With the first line below as the start and the line containing "Blu-ray sur Amazon</a></li>" as the end, copy every line between them exactly, ends included.

Stored dataset items
· · · · · · ·

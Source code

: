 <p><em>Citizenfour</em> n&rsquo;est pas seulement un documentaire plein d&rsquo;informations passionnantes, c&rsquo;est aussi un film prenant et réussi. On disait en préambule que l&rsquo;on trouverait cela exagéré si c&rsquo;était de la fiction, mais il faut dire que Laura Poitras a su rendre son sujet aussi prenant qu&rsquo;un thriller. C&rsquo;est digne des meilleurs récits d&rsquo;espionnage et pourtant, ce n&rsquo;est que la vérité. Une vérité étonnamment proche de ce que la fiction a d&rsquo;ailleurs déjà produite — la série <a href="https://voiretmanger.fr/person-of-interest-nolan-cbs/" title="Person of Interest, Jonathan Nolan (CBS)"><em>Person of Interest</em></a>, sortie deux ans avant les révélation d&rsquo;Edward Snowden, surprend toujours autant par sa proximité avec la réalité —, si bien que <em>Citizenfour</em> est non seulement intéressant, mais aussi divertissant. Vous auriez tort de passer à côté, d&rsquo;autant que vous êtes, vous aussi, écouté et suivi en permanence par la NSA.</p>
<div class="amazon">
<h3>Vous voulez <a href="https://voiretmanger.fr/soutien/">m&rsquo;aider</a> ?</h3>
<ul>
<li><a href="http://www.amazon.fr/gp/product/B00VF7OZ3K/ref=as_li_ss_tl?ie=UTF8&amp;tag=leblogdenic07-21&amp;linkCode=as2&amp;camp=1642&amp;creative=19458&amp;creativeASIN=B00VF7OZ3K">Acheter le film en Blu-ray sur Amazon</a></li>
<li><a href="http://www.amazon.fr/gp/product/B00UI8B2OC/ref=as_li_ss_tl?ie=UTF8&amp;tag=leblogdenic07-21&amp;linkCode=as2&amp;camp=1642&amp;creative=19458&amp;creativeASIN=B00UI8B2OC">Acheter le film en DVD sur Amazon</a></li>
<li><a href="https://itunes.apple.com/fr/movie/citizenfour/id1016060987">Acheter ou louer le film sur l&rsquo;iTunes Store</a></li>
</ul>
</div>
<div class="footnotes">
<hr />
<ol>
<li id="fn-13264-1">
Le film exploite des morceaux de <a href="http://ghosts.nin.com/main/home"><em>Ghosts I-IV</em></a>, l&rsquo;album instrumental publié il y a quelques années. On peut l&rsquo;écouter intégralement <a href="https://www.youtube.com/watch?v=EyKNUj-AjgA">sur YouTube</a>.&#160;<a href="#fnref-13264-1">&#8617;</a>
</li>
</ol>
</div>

· · · · · · ·

## Task response
Source code

: <p><em>Citizenfour</em> n&rsquo;est pas seulement un documentaire plein d&rsquo;informations passionnantes, c&rsquo;est aussi un film prenant et réussi. On disait en préambule que l&rsquo;on trouverait cela exagéré si c&rsquo;était de la fiction, mais il faut dire que Laura Poitras a su rendre son sujet aussi prenant qu&rsquo;un thriller. C&rsquo;est digne des meilleurs récits d&rsquo;espionnage et pourtant, ce n&rsquo;est que la vérité. Une vérité étonnamment proche de ce que la fiction a d&rsquo;ailleurs déjà produite — la série <a href="https://voiretmanger.fr/person-of-interest-nolan-cbs/" title="Person of Interest, Jonathan Nolan (CBS)"><em>Person of Interest</em></a>, sortie deux ans avant les révélation d&rsquo;Edward Snowden, surprend toujours autant par sa proximité avec la réalité —, si bien que <em>Citizenfour</em> est non seulement intéressant, mais aussi divertissant. Vous auriez tort de passer à côté, d&rsquo;autant que vous êtes, vous aussi, écouté et suivi en permanence par la NSA.</p>
<div class="amazon">
<h3>Vous voulez <a href="https://voiretmanger.fr/soutien/">m&rsquo;aider</a> ?</h3>
<ul>
<li><a href="http://www.amazon.fr/gp/product/B00VF7OZ3K/ref=as_li_ss_tl?ie=UTF8&amp;tag=leblogdenic07-21&amp;linkCode=as2&amp;camp=1642&amp;creative=19458&amp;creativeASIN=B00VF7OZ3K">Acheter le film en Blu-ray sur Amazon</a></li>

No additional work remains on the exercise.